Other warnings/precautions:
- Appropriate use: For topical use only; avoid contact with eyes or mucous membranes. Use of occlusive dressings or wrappings should be avoided.
Pregnancy
Pregnancy Risk Factor
B
Pregnancy Considerations
Adverse events were not observed in animal reproduction studies.
Patient Education
What is this drug used for?
- It is used to treat fungal infections of the skin.
- It is used to treat some nail problems.
- It is used to control seborrheic dermatitis.
- It may be given to you for other reasons. Talk with the doctor.

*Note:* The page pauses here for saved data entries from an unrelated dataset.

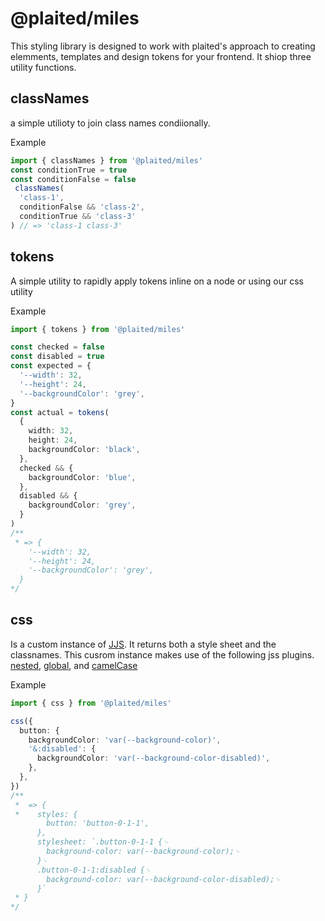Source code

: # @plaited/miles

This styling library is designed to work with plaited's approach to creating elemments, templates and design tokens for your frontend. It shiop three utility functions.

## classNames 
a simple utilioty to join class names condiionally.

Example
```ts
import { classNames } from '@plaited/miles'
const conditionTrue = true
const conditionFalse = false
 classNames(
  'class-1',
  conditionFalse && 'class-2',
  conditionTrue && 'class-3'
) // => 'class-1 class-3'
```

## tokens
A simple utility to rapidly apply tokens inline on a node or using our css utility


Example
```ts
import { tokens } from '@plaited/miles'

const checked = false
const disabled = true
const expected = {
  '--width': 32,
  '--height': 24,
  '--backgroundColor': 'grey',
}
const actual = tokens(
  {
    width: 32,
    height: 24,
    backgroundColor: 'black',
  },
  checked && {
    backgroundColor: 'blue',
  },
  disabled && {
    backgroundColor: 'grey',
  }
) 
/**
 * => {
    '--width': 32,
    '--height': 24,
    '--backgroundColor': 'grey',
  }
*/

```

## css
Is a custom instance of [JJS](https://cssinjs.org/jss-api?v=v10.9.2#create-an-own-jss-instance). It returns both a style sheet and the classnames. This cusrom instance makes use of the following jss plugins. [nested](https://cssinjs.org/jss-plugin-nested?v=v10.9.2), [global](https://cssinjs.org/jss-plugin-global?v=v10.9.2), and [camelCase](https://cssinjs.org/jss-plugin-camel-case?v=v10.9.2)

Example
```ts
import { css } from '@plaited/miles'

css({
  button: {
    backgroundColor: 'var(--background-color)',
    '&:disabled': {
      backgroundColor: 'var(--background-color-disabled)',
    },
  },
})
/**
 *  => {
 *    styles: {
        button: 'button-0-1-1',
      },
      stylesheet: `.button-0-1-1 {␊
        background-color: var(--background-color);␊
      }␊
      .button-0-1-1:disabled {␊
        background-color: var(--background-color-disabled);␊
      }`
 * }
*/
```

Frequently reported side effects of this drug
- Hair discoloration
- Skin or nail changes
Other side effects of this drug: Talk with your doctor right away if you have any of these signs of:
- Swelling
- Skin sores
- Blisters
- Oozing
- Bleeding
- Burning
- Redness
- Skin irritation
- Scalp irritation
- Signs of a significant reaction like wheezing; chest tightness; fever; itching; bad cough; blue skin color; seizures; or swelling of face, lips, tongue, or throat.
Note: This is not a comprehensive list of all side effects. Talk to your doctor if you have questions.
Consumer Information Use and Disclaimer: This information should not be used to decide whether or not to take this medicine or any other medicine. Only the healthcare provider has the knowledge and training to decide which medicines are right for a specific patient. This information does not endorse any medicine as safe, effective, or approved for treating any patient or health condition. This is only a brief summary of general information about this medicine. It does NOT include all information about the possible uses, directions, warnings, precautions, interactions, adverse effects, or risks that may apply to this medicine. This information is not specific medical advice and does not replace information you receive from the healthcare provider. You must talk with the healthcare provider for complete information about the risks and benefits of using this medicine.